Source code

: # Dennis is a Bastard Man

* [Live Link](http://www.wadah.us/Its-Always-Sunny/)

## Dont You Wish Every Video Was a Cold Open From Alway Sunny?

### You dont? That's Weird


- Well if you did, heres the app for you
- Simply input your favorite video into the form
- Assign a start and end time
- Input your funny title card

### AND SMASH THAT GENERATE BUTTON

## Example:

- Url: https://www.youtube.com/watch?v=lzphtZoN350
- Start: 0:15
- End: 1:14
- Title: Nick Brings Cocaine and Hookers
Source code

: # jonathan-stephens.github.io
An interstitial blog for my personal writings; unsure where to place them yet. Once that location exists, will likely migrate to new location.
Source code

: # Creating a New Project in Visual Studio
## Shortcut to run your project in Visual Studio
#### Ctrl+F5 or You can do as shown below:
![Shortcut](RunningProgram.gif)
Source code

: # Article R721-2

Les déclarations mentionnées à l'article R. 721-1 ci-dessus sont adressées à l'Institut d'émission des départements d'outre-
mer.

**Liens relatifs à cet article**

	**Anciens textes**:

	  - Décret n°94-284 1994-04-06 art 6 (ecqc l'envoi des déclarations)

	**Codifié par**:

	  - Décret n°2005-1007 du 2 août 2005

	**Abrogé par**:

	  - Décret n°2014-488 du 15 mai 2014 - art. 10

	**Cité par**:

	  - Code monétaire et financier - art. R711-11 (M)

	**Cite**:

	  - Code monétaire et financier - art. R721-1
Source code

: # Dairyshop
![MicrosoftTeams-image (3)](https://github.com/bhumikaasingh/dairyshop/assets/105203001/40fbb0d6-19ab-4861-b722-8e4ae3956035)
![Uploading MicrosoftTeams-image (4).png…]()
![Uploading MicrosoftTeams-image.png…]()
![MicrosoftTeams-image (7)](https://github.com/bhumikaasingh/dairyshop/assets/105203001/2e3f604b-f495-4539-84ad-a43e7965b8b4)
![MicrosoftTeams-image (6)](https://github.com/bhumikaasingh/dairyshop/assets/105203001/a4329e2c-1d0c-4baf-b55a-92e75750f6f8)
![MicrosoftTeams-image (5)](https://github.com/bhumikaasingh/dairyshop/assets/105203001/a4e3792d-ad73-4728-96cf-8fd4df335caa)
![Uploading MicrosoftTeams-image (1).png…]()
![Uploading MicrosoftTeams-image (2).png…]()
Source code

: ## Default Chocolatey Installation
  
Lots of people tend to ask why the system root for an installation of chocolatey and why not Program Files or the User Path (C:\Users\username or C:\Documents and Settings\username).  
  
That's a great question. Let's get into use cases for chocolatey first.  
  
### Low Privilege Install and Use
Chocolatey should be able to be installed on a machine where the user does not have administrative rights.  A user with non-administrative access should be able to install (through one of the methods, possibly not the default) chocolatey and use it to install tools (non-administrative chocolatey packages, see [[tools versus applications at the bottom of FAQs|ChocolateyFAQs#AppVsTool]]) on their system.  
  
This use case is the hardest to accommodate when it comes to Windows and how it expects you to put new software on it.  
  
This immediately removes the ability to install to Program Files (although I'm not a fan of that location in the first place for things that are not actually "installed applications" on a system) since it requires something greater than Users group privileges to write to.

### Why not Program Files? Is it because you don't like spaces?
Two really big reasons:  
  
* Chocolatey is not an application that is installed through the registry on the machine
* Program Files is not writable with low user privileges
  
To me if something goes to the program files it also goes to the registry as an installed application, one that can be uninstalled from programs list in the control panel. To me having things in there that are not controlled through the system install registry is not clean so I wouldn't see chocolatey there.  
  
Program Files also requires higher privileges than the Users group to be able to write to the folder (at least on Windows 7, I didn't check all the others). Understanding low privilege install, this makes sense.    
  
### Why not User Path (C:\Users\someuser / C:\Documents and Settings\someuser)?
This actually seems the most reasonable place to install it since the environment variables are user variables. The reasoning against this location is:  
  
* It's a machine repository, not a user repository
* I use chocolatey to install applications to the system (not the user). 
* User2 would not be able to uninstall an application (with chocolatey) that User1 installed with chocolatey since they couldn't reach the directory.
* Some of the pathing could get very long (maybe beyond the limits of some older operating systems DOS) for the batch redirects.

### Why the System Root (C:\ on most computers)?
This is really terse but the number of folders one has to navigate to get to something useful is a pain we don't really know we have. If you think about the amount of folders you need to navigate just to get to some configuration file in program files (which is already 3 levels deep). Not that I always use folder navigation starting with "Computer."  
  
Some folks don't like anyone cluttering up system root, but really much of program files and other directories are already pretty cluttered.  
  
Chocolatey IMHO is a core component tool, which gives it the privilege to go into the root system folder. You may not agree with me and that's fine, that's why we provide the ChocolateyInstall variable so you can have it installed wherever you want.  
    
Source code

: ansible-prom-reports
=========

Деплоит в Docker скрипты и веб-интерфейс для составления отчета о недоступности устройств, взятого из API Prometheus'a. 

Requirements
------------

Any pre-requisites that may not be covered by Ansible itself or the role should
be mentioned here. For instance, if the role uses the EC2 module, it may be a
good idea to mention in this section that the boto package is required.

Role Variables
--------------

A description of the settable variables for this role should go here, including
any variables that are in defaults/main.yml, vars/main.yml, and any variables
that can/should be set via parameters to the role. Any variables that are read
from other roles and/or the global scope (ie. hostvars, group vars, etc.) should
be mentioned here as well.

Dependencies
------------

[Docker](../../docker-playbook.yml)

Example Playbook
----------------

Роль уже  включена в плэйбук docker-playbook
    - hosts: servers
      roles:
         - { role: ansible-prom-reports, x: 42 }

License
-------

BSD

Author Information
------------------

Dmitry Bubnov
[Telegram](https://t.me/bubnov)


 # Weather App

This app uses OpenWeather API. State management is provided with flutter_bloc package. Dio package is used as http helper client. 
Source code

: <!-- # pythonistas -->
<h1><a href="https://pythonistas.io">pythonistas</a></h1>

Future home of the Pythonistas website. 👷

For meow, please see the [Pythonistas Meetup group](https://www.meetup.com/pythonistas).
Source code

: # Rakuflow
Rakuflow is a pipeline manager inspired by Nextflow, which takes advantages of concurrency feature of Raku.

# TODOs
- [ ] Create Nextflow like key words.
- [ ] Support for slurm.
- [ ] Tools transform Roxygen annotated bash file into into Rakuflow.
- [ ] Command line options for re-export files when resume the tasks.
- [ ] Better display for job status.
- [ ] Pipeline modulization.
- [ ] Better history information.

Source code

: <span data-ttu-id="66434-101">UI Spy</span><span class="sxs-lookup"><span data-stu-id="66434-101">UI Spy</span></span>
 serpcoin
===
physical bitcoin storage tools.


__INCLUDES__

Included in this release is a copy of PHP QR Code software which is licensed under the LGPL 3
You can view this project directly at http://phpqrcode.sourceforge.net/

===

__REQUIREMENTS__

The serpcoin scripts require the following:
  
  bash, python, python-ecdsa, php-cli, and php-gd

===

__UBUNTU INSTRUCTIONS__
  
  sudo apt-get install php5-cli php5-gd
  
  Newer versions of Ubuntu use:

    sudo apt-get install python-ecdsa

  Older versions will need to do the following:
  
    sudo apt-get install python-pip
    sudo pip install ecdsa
__________________________________________________
**EXERCISE**
Restate word for word the lines in the material above from the one with "any variables that are in" to the one with "- [ ] Tools"; both of those lines count, and nothing else does.

**TASK RESPONSE**
any variables that are in defaults/main.yml, vars/main.yml, and any variables
that can/should be set via parameters to the role. Any variables that are read
from other roles and/or the global scope (ie. hostvars, group vars, etc.) should
be mentioned here as well.

Dependencies
------------

[Docker](../../docker-playbook.yml)

Example Playbook
----------------

Роль уже  включена в плэйбук docker-playbook
    - hosts: servers
      roles:
         - { role: ansible-prom-reports, x: 42 }

License
-------

BSD

Author Information
------------------

Dmitry Bubnov
[Telegram](https://t.me/bubnov)


 # Weather App

This app uses OpenWeather API. State management is provided with flutter_bloc package. Dio package is used as http helper client. 
Source code

: <!-- # pythonistas -->
<h1><a href="https://pythonistas.io">pythonistas</a></h1>

Future home of the Pythonistas website. 👷

For meow, please see the [Pythonistas Meetup group](https://www.meetup.com/pythonistas).
Source code

: # Rakuflow
Rakuflow is a pipeline manager inspired by Nextflow, which takes advantages of concurrency feature of Raku.

# TODOs
- [ ] Create Nextflow like key words.
- [ ] Support for slurm.
- [ ] Tools transform Roxygen annotated bash file into into Rakuflow.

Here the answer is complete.